Last week I was in Washington D.C. for work. Fortunately, I had time to visit a few museums while I was there, including the National Gallery, which is a great museum. I had been to two of them before. I really enjoyed visiting them again soon enough to remember what I had liked before and what I wanted to see again.

Now that I’ve been to Belgium and saw an exhibit about Dutch and Flemish painters, I was particularly interested in seeing the Gallery’s Dutch and Flemish Cabinet Galleries. When I was there in 2009, I was interested in a female Dutch painter, Judith Leyster. Initially, I thought it would be nice to see her work again, but the exhibit has changed since then. While I certainly like her work, the new stuff was also great.

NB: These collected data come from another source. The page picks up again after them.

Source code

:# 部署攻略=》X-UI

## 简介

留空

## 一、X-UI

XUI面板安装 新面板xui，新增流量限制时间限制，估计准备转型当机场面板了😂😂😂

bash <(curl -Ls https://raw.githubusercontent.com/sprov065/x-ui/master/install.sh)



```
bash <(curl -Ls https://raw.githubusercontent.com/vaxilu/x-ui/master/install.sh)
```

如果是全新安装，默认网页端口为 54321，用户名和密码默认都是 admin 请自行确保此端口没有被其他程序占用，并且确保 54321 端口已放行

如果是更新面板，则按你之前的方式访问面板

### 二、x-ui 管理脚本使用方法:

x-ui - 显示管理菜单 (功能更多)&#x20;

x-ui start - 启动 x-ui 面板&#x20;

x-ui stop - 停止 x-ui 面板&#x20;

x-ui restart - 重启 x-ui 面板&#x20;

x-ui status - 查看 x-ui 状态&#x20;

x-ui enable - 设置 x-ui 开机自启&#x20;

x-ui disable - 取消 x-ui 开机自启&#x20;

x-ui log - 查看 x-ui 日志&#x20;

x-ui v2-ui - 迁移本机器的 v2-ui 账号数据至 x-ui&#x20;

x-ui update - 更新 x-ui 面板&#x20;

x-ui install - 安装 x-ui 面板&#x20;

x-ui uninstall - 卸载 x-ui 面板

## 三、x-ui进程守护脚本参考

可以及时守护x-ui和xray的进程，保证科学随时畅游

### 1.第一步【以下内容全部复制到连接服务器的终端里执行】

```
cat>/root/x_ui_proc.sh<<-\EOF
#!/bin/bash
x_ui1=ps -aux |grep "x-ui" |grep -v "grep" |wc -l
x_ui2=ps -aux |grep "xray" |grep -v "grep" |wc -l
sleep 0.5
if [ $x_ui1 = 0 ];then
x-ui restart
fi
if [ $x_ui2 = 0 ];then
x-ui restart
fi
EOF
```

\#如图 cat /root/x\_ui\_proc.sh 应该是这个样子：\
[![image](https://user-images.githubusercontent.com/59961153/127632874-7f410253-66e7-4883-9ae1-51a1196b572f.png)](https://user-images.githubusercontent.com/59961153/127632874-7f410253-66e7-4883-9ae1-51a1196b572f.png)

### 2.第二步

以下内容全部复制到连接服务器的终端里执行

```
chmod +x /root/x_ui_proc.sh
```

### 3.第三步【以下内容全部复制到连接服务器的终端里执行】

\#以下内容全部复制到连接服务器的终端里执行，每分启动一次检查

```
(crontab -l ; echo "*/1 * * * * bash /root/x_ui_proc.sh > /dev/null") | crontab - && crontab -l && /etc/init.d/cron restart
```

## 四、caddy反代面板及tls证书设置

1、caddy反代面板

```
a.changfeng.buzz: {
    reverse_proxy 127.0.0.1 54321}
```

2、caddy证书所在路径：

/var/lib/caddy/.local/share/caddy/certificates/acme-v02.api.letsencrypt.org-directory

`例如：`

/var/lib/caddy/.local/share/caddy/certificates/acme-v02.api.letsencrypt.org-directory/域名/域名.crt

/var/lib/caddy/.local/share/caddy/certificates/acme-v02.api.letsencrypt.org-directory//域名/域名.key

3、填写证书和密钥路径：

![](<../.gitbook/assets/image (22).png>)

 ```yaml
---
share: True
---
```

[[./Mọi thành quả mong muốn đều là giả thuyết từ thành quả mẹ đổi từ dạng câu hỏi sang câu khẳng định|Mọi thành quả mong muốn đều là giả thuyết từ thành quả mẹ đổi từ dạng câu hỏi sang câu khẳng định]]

Perhaps my favorite this time was Dutch painter Abraham De Verwer’s “View of Hoorn” from about 1650:

I love the color palette, the browns and oranges, and the painting’s overall simplicity. Here’s part of what the museum’s web site says about the painting:

In this atmospheric painting, Abraham de Verwer has depicted the Dutch city of Hoorn from the south, the view that greeted ships as they sailed the Zuiderzee toward this important port that served as a major center for trade to the Baltic, the West Indies, and the East Indies. From De Verwer’s low and distant vantage point, Hoorn’s distinctive city profile is barely distinguishable. To the right of the three-masted sailing ship in the distance is the tower of the massive structure at the harbor’s entrance. The towers of the city’s Noorderkerk (North Church), Grote Kerk (Great Church), and Oosterkerk (East Church) are just visible above the buildings lining the harbor and the masts of ships moored within it, all of which De Verwer silhouetted in muted browns against the gray sky.

It’s a relatively simple painting visually, but I think it’s absolutely lovely. Dutch painting seems rather staid and somber. This painting represents that tendency beautifully.